▸ **Work item**
Please transcribe every entry below exactly, without including the pictures.

▸ **Provided entries**
---*---

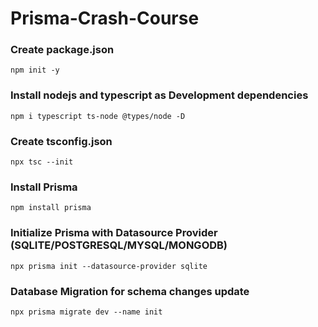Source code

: # Prisma-Crash-Course

### Create package.json
`npm init -y`

### Install nodejs and typescript as Development dependencies
`npm i typescript ts-node @types/node -D`

### Create tsconfig.json
`npx tsc --init`

### Install Prisma
`npm install prisma`

### Initialize Prisma with Datasource Provider (SQLITE/POSTGRESQL/MYSQL/MONGODB)
`npx prisma init --datasource-provider sqlite`

### Database Migration for schema changes update
`npx prisma migrate dev --name init`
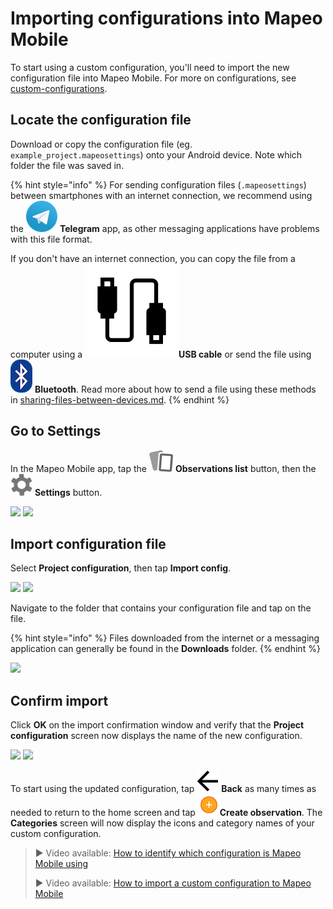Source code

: # Importing configurations into Mapeo Mobile

To start using a custom configuration, you'll need to import the new configuration file into Mapeo Mobile. For more on configurations, see [custom-configurations](../customization-options/custom-configurations/ "mention").

## Locate the configuration file

Download or copy the configuration file (eg. `example_project.mapeosettings`) onto your Android device. Note which folder the file was saved in.

{% hint style="info" %}
For sending configuration files (`.mapeosettings`) between smartphones with an internet connection, we recommend using the <img src="../../.gitbook/assets/Telegram-logo.png" alt="" data-size="line"> **Telegram** app, as other messaging applications have problems with this file format.&#x20;



If you don't have an internet connection, you can copy the file from a computer using a <img src="../../.gitbook/assets/USB_cable.png" alt="" data-size="line">**USB cable** or send the file using <img src="../../.gitbook/assets/bluetooth.jpg" alt="" data-size="line"> **Bluetooth**. Read more about how to send a file using these methods in [sharing-files-between-devices.md](../troubleshooting/sharing-files-between-devices.md "mention").
{% endhint %}

## Go to Settings

In the Mapeo Mobile app, tap the <img src="../../.gitbook/assets/app_icons_observations-list_35px.png" alt="" data-size="line"> **Observations list** button, then the <img src="../../.gitbook/assets/app icons_Settings.png" alt="" data-size="line"> **Settings** button.



![](../../.gitbook/assets/Homescreen-Observations\_list\_button.jpg) ![](../../.gitbook/assets/Observations\_list\_screen.jpg)

## Import configuration file

Select **Project configuration**, then tap **Import config**.

![](../../.gitbook/assets/Mm\_Settings\_screen\_Project\_config.jpg) ![](../../.gitbook/assets/Mm\_Project\_config\_screen-import\_config\_button.jpg)

Navigate to the folder that contains your configuration file and tap on the file.

{% hint style="info" %}
Files downloaded from the internet or a messaging application can generally be found in the **Downloads** folder.
{% endhint %}

![](../../.gitbook/assets/Import\_config\_downloads\_screen.jpg)

## Confirm import

Click **OK** on the import confirmation window and verify that the **Project configuration** screen now displays the name of the new configuration.

![](../../.gitbook/assets/Mm\_config\_import\_confirmation.jpg) ![](../../.gitbook/assets/Mm\_Project\_config\_screen\_IMW-config.jpg)

To start using the updated configuration, tap <img src="../../.gitbook/assets/app icons_back arrow.png" alt="" data-size="line"> **Back** as many times as needed to return to the home screen and tap <img src="../../.gitbook/assets/create_observation.png" alt="" data-size="line">**Create observation**. The **Categories** screen will now display the icons and category names of your custom configuration.

> ▶ Video available: [How to identify which configuration is Mapeo Mobile using](https://www.youtube.com/watch?v=SaSxCBGjZiM\&list=PLI10lL3Yr-k2MUMquVTaQxZoiQqfT\_eID\&index=6\&t=65s)
>
> ▶ Video available: [How to import a custom configuration to Mapeo Mobile](https://www.youtube.com/watch?v=PNodALVTG5w\&list=PLI10lL3Yr-k2MUMquVTaQxZoiQqfT\_eID\&index=7\&t=20s)
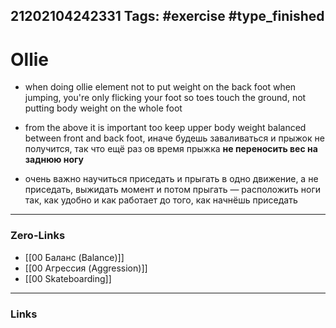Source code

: 21202104242331
Tags: #exercise #type_finished 
---
# Ollie

- when doing ollie element not to put weight on the back foot when jumping, you're only flicking your foot so toes touch the ground, not putting body weight on the whole foot

 - from the above it is important too keep upper body weight balanced between front and back foot, иначе будешь заваливаться и прыжок не получится, так что ещё раз ов время прыжка **не переносить вес на заднюю ногу**

- очень важно научиться приседать и прыгать в одно движение, а не приседать, выжидать момент и потом прыгать — расположить ноги так, как удобно и как работает до того, как начнёшь приседать

---
### Zero-Links
- [[00 Баланс (Balance)]]
- [[00 Агрессия (Aggression)]]
- [[00 Skateboarding]]
---
### Links
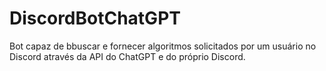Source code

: # DiscordBotChatGPT
Bot capaz de bbuscar e fornecer algoritmos solicitados por um usuário no Discord através da API do ChatGPT e do próprio Discord.
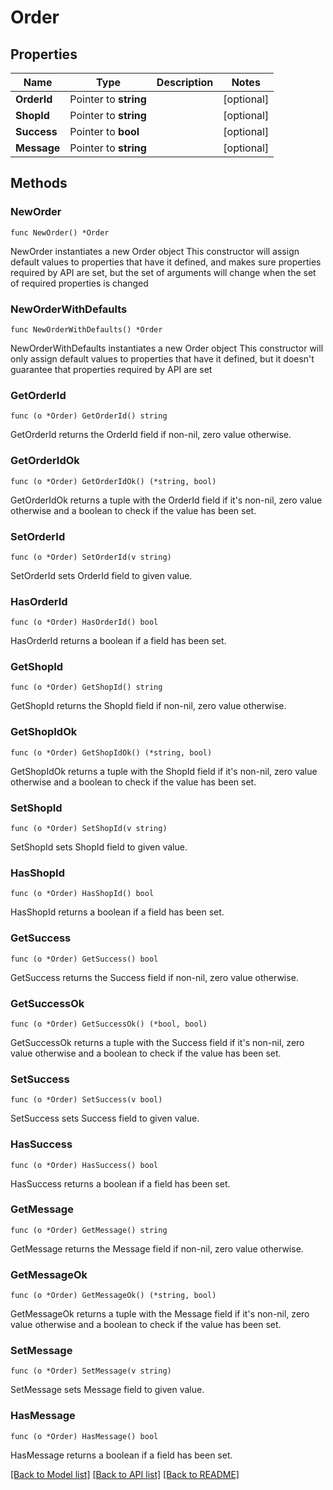 # Order

## Properties

Name | Type | Description | Notes
------------ | ------------- | ------------- | -------------
**OrderId** | Pointer to **string** |  | [optional] 
**ShopId** | Pointer to **string** |  | [optional] 
**Success** | Pointer to **bool** |  | [optional] 
**Message** | Pointer to **string** |  | [optional] 

## Methods

### NewOrder

`func NewOrder() *Order`

NewOrder instantiates a new Order object
This constructor will assign default values to properties that have it defined,
and makes sure properties required by API are set, but the set of arguments
will change when the set of required properties is changed

### NewOrderWithDefaults

`func NewOrderWithDefaults() *Order`

NewOrderWithDefaults instantiates a new Order object
This constructor will only assign default values to properties that have it defined,
but it doesn't guarantee that properties required by API are set

### GetOrderId

`func (o *Order) GetOrderId() string`

GetOrderId returns the OrderId field if non-nil, zero value otherwise.

### GetOrderIdOk

`func (o *Order) GetOrderIdOk() (*string, bool)`

GetOrderIdOk returns a tuple with the OrderId field if it's non-nil, zero value otherwise
and a boolean to check if the value has been set.

### SetOrderId

`func (o *Order) SetOrderId(v string)`

SetOrderId sets OrderId field to given value.

### HasOrderId

`func (o *Order) HasOrderId() bool`

HasOrderId returns a boolean if a field has been set.

### GetShopId

`func (o *Order) GetShopId() string`

GetShopId returns the ShopId field if non-nil, zero value otherwise.

### GetShopIdOk

`func (o *Order) GetShopIdOk() (*string, bool)`

GetShopIdOk returns a tuple with the ShopId field if it's non-nil, zero value otherwise
and a boolean to check if the value has been set.

### SetShopId

`func (o *Order) SetShopId(v string)`

SetShopId sets ShopId field to given value.

### HasShopId

`func (o *Order) HasShopId() bool`

HasShopId returns a boolean if a field has been set.

### GetSuccess

`func (o *Order) GetSuccess() bool`

GetSuccess returns the Success field if non-nil, zero value otherwise.

### GetSuccessOk

`func (o *Order) GetSuccessOk() (*bool, bool)`

GetSuccessOk returns a tuple with the Success field if it's non-nil, zero value otherwise
and a boolean to check if the value has been set.

### SetSuccess

`func (o *Order) SetSuccess(v bool)`

SetSuccess sets Success field to given value.

### HasSuccess

`func (o *Order) HasSuccess() bool`

HasSuccess returns a boolean if a field has been set.

### GetMessage

`func (o *Order) GetMessage() string`

GetMessage returns the Message field if non-nil, zero value otherwise.

### GetMessageOk

`func (o *Order) GetMessageOk() (*string, bool)`

GetMessageOk returns a tuple with the Message field if it's non-nil, zero value otherwise
and a boolean to check if the value has been set.

### SetMessage

`func (o *Order) SetMessage(v string)`

SetMessage sets Message field to given value.

### HasMessage

`func (o *Order) HasMessage() bool`

HasMessage returns a boolean if a field has been set.


[[Back to Model list]](../README.md#documentation-for-models) [[Back to API list]](../README.md#documentation-for-api-endpoints) [[Back to README]](../README.md)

---*---

▸ **Written response**
Source code

: # Prisma-Crash-Course

### Create package.json
`npm init -y`

### Install nodejs and typescript as Development dependencies
`npm i typescript ts-node @types/node -D`

### Create tsconfig.json
`npx tsc --init`

### Install Prisma
`npm install prisma`

### Initialize Prisma with Datasource Provider (SQLITE/POSTGRESQL/MYSQL/MONGODB)
`npx prisma init --datasource-provider sqlite`

### Database Migration for schema changes update
`npx prisma migrate dev --name init`
Source code

: # Importing configurations into Mapeo Mobile

To start using a custom configuration, you'll need to import the new configuration file into Mapeo Mobile. For more on configurations, see [custom-configurations](../customization-options/custom-configurations/ "mention").

## Locate the configuration file

Download or copy the configuration file (eg. `example_project.mapeosettings`) onto your Android device. Note which folder the file was saved in.

{% hint style="info" %}
For sending configuration files (`.mapeosettings`) between smartphones with an internet connection, we recommend using the <img src="../../.gitbook/assets/Telegram-logo.png" alt="" data-size="line"> **Telegram** app, as other messaging applications have problems with this file format.&#x20;



If you don't have an internet connection, you can copy the file from a computer using a <img src="../../.gitbook/assets/USB_cable.png" alt="" data-size="line">**USB cable** or send the file using <img src="../../.gitbook/assets/bluetooth.jpg" alt="" data-size="line"> **Bluetooth**. Read more about how to send a file using these methods in [sharing-files-between-devices.md](../troubleshooting/sharing-files-between-devices.md "mention").
{% endhint %}

## Go to Settings

In the Mapeo Mobile app, tap the <img src="../../.gitbook/assets/app_icons_observations-list_35px.png" alt="" data-size="line"> **Observations list** button, then the <img src="../../.gitbook/assets/app icons_Settings.png" alt="" data-size="line"> **Settings** button.



![](../../.gitbook/assets/Homescreen-Observations\_list\_button.jpg) ![](../../.gitbook/assets/Observations\_list\_screen.jpg)

## Import configuration file

Select **Project configuration**, then tap **Import config**.

![](../../.gitbook/assets/Mm\_Settings\_screen\_Project\_config.jpg) ![](../../.gitbook/assets/Mm\_Project\_config\_screen-import\_config\_button.jpg)

Navigate to the folder that contains your configuration file and tap on the file.

{% hint style="info" %}
Files downloaded from the internet or a messaging application can generally be found in the **Downloads** folder.
{% endhint %}

![](../../.gitbook/assets/Import\_config\_downloads\_screen.jpg)

## Confirm import

Click **OK** on the import confirmation window and verify that the **Project configuration** screen now displays the name of the new configuration.

![](../../.gitbook/assets/Mm\_config\_import\_confirmation.jpg) ![](../../.gitbook/assets/Mm\_Project\_config\_screen\_IMW-config.jpg)

To start using the updated configuration, tap <img src="../../.gitbook/assets/app icons_back arrow.png" alt="" data-size="line"> **Back** as many times as needed to return to the home screen and tap <img src="../../.gitbook/assets/create_observation.png" alt="" data-size="line">**Create observation**. The **Categories** screen will now display the icons and category names of your custom configuration.

> ▶ Video available: [How to identify which configuration is Mapeo Mobile using](https://www.youtube.com/watch?v=SaSxCBGjZiM\&list=PLI10lL3Yr-k2MUMquVTaQxZoiQqfT\_eID\&index=6\&t=65s)
>
> ▶ Video available: [How to import a custom configuration to Mapeo Mobile](https://www.youtube.com/watch?v=PNodALVTG5w\&list=PLI10lL3Yr-k2MUMquVTaQxZoiQqfT\_eID\&index=7\&t=20s)
Source code

: 21202104242331
Tags: #exercise #type_finished 
---
# Ollie

- when doing ollie element not to put weight on the back foot when jumping, you're only flicking your foot so toes touch the ground, not putting body weight on the whole foot

 - from the above it is important too keep upper body weight balanced between front and back foot, иначе будешь заваливаться и прыжок не получится, так что ещё раз ов время прыжка **не переносить вес на заднюю ногу**

- очень важно научиться приседать и прыгать в одно движение, а не приседать, выжидать момент и потом прыгать — расположить ноги так, как удобно и как работает до того, как начнёшь приседать

---
### Zero-Links
- [[00 Баланс (Balance)]]
- [[00 Агрессия (Aggression)]]
- [[00 Skateboarding]]
---
### Links
Source code

: # DiscordBotChatGPT
Bot capaz de bbuscar e fornecer algoritmos solicitados por um usuário no Discord através da API do ChatGPT e do próprio Discord.
 # Order

## Properties

Name | Type | Description | Notes
------------ | ------------- | ------------- | -------------
**OrderId** | Pointer to **string** |  | [optional] 
**ShopId** | Pointer to **string** |  | [optional] 
**Success** | Pointer to **bool** |  | [optional] 
**Message** | Pointer to **string** |  | [optional] 

## Methods

### NewOrder

`func NewOrder() *Order`

NewOrder instantiates a new Order object
This constructor will assign default values to properties that have it defined,
and makes sure properties required by API are set, but the set of arguments
will change when the set of required properties is changed

### NewOrderWithDefaults

`func NewOrderWithDefaults() *Order`

NewOrderWithDefaults instantiates a new Order object
This constructor will only assign default values to properties that have it defined,
but it doesn't guarantee that properties required by API are set

### GetOrderId

`func (o *Order) GetOrderId() string`

GetOrderId returns the OrderId field if non-nil, zero value otherwise.

### GetOrderIdOk

`func (o *Order) GetOrderIdOk() (*string, bool)`

GetOrderIdOk returns a tuple with the OrderId field if it's non-nil, zero value otherwise
and a boolean to check if the value has been set.

### SetOrderId

`func (o *Order) SetOrderId(v string)`

SetOrderId sets OrderId field to given value.

### HasOrderId

`func (o *Order) HasOrderId() bool`

HasOrderId returns a boolean if a field has been set.

### GetShopId

`func (o *Order) GetShopId() string`

GetShopId returns the ShopId field if non-nil, zero value otherwise.

### GetShopIdOk

`func (o *Order) GetShopIdOk() (*string, bool)`

GetShopIdOk returns a tuple with the ShopId field if it's non-nil, zero value otherwise
and a boolean to check if the value has been set.

### SetShopId

`func (o *Order) SetShopId(v string)`

SetShopId sets ShopId field to given value.

### HasShopId

`func (o *Order) HasShopId() bool`

HasShopId returns a boolean if a field has been set.

### GetSuccess

`func (o *Order) GetSuccess() bool`

GetSuccess returns the Success field if non-nil, zero value otherwise.

### GetSuccessOk

`func (o *Order) GetSuccessOk() (*bool, bool)`

GetSuccessOk returns a tuple with the Success field if it's non-nil, zero value otherwise
and a boolean to check if the value has been set.

### SetSuccess

`func (o *Order) SetSuccess(v bool)`

SetSuccess sets Success field to given value.

### HasSuccess

`func (o *Order) HasSuccess() bool`

HasSuccess returns a boolean if a field has been set.

### GetMessage

`func (o *Order) GetMessage() string`

GetMessage returns the Message field if non-nil, zero value otherwise.

### GetMessageOk

`func (o *Order) GetMessageOk() (*string, bool)`

GetMessageOk returns a tuple with the Message field if it's non-nil, zero value otherwise
and a boolean to check if the value has been set.

### SetMessage

`func (o *Order) SetMessage(v string)`

SetMessage sets Message field to given value.

### HasMessage

`func (o *Order) HasMessage() bool`

HasMessage returns a boolean if a field has been set.


[[Back to Model list]](../README.md#documentation-for-models) [[Back to API list]](../README.md#documentation-for-api-endpoints) [[Back to README]](../README.md)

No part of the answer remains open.